NEW REGULATION SOLDIER. In about a quarter of an hour the Sultan returned in the same manner, and entering his palace, the regiment marched off in good order. It was almost entirely composed of boys; and though the whole body looked rather imposing when together, yet individually they have by no means a military air or appearance. Their uniform is extremely mean and unbecoming: it consists of a fez cap, worn slouching over the eyes and ears; an ill-made jacket of coarse blue cloth, faced and turned up with red; coarse white Russia duck trousers, always exceedingly dirty; Wellington boots in the same condition, into one of which the right leg of the pantaloon is generally stuffed, while the left hangs in the ordinary fashion, or is turned up over the ankle; the bayonet and cartouch box are both suspended at least half a foot lower than they should be; and their linen and persons are also disgustingly filthy.
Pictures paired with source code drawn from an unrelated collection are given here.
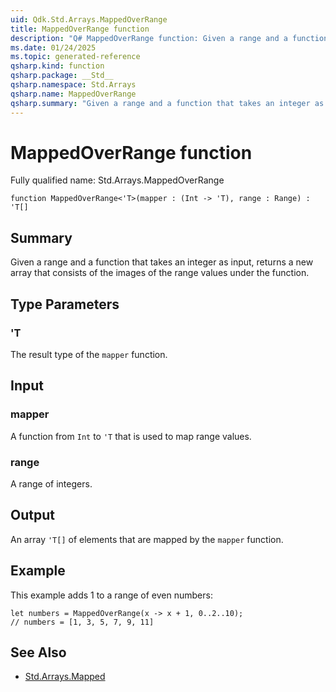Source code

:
 ```yaml
---
uid: Qdk.Std.Arrays.MappedOverRange
title: MappedOverRange function
description: "Q# MappedOverRange function: Given a range and a function that takes an integer as input, returns a new array that consists of the images of the range values under the function."
ms.date: 01/24/2025
ms.topic: generated-reference
qsharp.kind: function
qsharp.package: __Std__
qsharp.namespace: Std.Arrays
qsharp.name: MappedOverRange
qsharp.summary: "Given a range and a function that takes an integer as input, returns a new array that consists of the images of the range values under the function."
---
```


# MappedOverRange function

Fully qualified name: Std.Arrays.MappedOverRange

```qsharp
function MappedOverRange<'T>(mapper : (Int -> 'T), range : Range) : 'T[]
```

## Summary
Given a range and a function that takes an integer as input,
returns a new array that consists
of the images of the range values under the function.

## Type Parameters
### 'T
The result type of the `mapper` function.

## Input
### mapper
A function from `Int` to `'T` that is used to map range values.
### range
A range of integers.

## Output
An array `'T[]` of elements that are mapped by the `mapper` function.

## Example
This example adds 1 to a range of even numbers:
```qsharp
let numbers = MappedOverRange(x -> x + 1, 0..2..10);
// numbers = [1, 3, 5, 7, 9, 11]
```

## See Also
- [Std.Arrays.Mapped](xref:Qdk.Std.Arrays.Mapped)
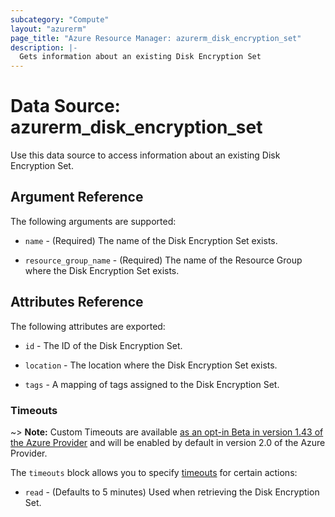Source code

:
 ```yaml
---
subcategory: "Compute"
layout: "azurerm"
page_title: "Azure Resource Manager: azurerm_disk_encryption_set"
description: |-
  Gets information about an existing Disk Encryption Set
---
```


# Data Source: azurerm_disk_encryption_set

Use this data source to access information about an existing Disk Encryption Set.

## Argument Reference

The following arguments are supported:

* `name` - (Required) The name of the Disk Encryption Set exists.

* `resource_group_name` - (Required) The name of the Resource Group where the Disk Encryption Set exists.

## Attributes Reference

The following attributes are exported:

* `id` - The ID of the Disk Encryption Set.

* `location` - The location where the Disk Encryption Set exists.

* `tags` - A mapping of tags assigned to the Disk Encryption Set.

### Timeouts

~> **Note:** Custom Timeouts are available [as an opt-in Beta in version 1.43 of the Azure Provider](/docs/providers/azurerm/guides/2.0-beta.html) and will be enabled by default in version 2.0 of the Azure Provider.

The `timeouts` block allows you to specify [timeouts](https://www.terraform.io/docs/configuration/resources.html#timeouts) for certain actions:

* `read` - (Defaults to 5 minutes) Used when retrieving the Disk Encryption Set.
The whole of this description is by no means an exaggerated sketch of the new regulation soldier – the hope of the Sultan, and the terror – of whom? of himself. It is but justice, however, to add, that the officers of this regiment presented a striking contrast to their men, being all good looking, well dressed, and of a soldier-like appearance; the band also was respectable, and executed their different marches in a masterly style.
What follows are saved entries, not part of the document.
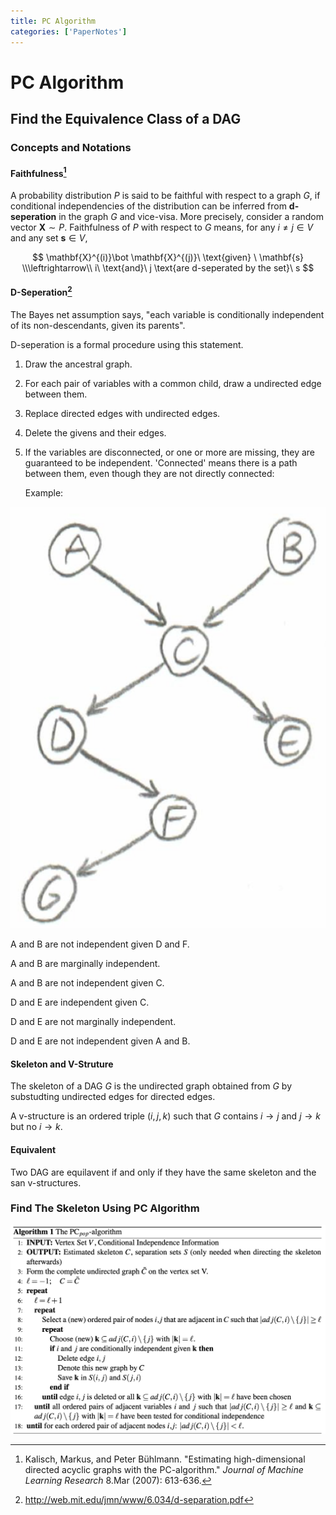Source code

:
 ```yaml
---
title: PC Algorithm
categories: ['PaperNotes']
---
```


# PC Algorithm

## Find the Equivalence Class of a DAG

### Concepts and Notations

#### Faithfulness[^jmlr2005]

A probability distribution $P$ is said to be faithful with respect to a graph $G$, if conditional independencies of the distribution can be inferred from **d-seperation** in the graph $G$ and vice-visa. More precisely, consider a random vector $\mathbf{X}\sim P$. Faithfulness of $P$ with respect to $G$ means, for any $i\ne j\in V$ and any set $\mathbf{s}\in V$,

$$
\mathbf{X}^{(i)}\bot \mathbf{X}^{(j)}\ \text{given} \ \mathbf{s}
\\\leftrightarrow\\
i\ \text{and}\ j \text{are d-seperated by the set}\ s
$$

 

#### D-Seperation[^mit6.034]

The Bayes net assumption says, "each variable is conditionally independent of its non-descendants, given its parents".

D-seperation is a formal procedure using this statement.

1.  Draw the ancestral graph.

2.  For each pair of variables with a common child, draw a undirected edge between them.

3.  Replace directed edges with undirected edges.

4.  Delete the givens and their edges.

5.  If the variables are disconnected, or one or more are missing, they are guaranteed to be independent. 'Connected' means there is a path between them, even though they are not directly connected:

    Example:

![image-20190715161555478](Einstein-Summation-Convention/image-20190715161555478.png)

A and B are not independent given D and F.

A and B are marginally independent. 

A and B are not independent given C.

D and E are independent given C.

D and E are not marginally independent.

D and E are not independent given A and B.

#### Skeleton and V-Struture

The skeleton of a DAG $G$ is the undirected graph obtained from $G$ by substudting undirected edges for directed edges.

A v-structure is an ordered triple $(i, j, k)$ such that $G$ contains $i\to j$ and $j\to k$ but no $i\to k$.

#### Equivalent

Two DAG are equilavent if and only if they have the same skeleton and the san v-structures.

### Find The Skeleton Using PC Algorithm

![image-20190715171557495](Einstein-Summation-Convention/image-20190715171557495.png)





[^jmlr2005]: Kalisch, Markus, and Peter Bühlmann. "Estimating high-dimensional directed acyclic graphs with the PC-algorithm." *Journal of Machine Learning Research* 8.Mar (2007): 613-636.
[^mit6.034]: http://web.mit.edu/jmn/www/6.034/d-separation.pdf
PALACE OF THE BRITISH EMBASSY. I returned by Tophana, where there is a great mart for tobacco pipes in the vicinity of the fountain before described. In the evening I went into the garden of the English palace, which is very beautiful, with shrubberies, shady walks, and bowers; but the building itself is in ruins, having been destroyed during the late fire. Being quite isolated from any other dwelling, and surrounded by a large garden enclosed with lofty walls, it was positive negligence that caused its destruction. The ambassador, Sir Robert Gordon, was up the Bosphorus, and his principal servant obstinately refused to allow any one to enter the room where the fire had originated, until it was too late. The damages are estimated at 20,000l., and perhaps the best thing that could now be done would be to sell the materials, and either let the ground on building leases, or dispose of it altogether. By either of these methods, a large sum would certainly be realised, and with the produce a suitable house might be purchased in Pera, when it is decisively ascertained that the Russians are not to be the future masters of Constantinople; until then, it would be useless to think of spending the money. In fact, there can be no question that the ambassador ought to reside in Pera, in the winter season, when the roads are often blocked up with snow, and the wind on the Bosphorus so violent, that all communication by water, with the villages far up the channel, is cut off; so that serious evils might arise, not only from the distance, but occasionally from the impossibility of claiming the ambassador's protection on any sudden emergency. The Russians are building a splendid palace in Pera; that of the Austrian mission was not injured; and the representatives of the new Allies, England and France, are the only two who do not make Pera their residence, much to the inconvenience of merchants, and all persons connected with the embassy, particularly the members of the diplomatic corps.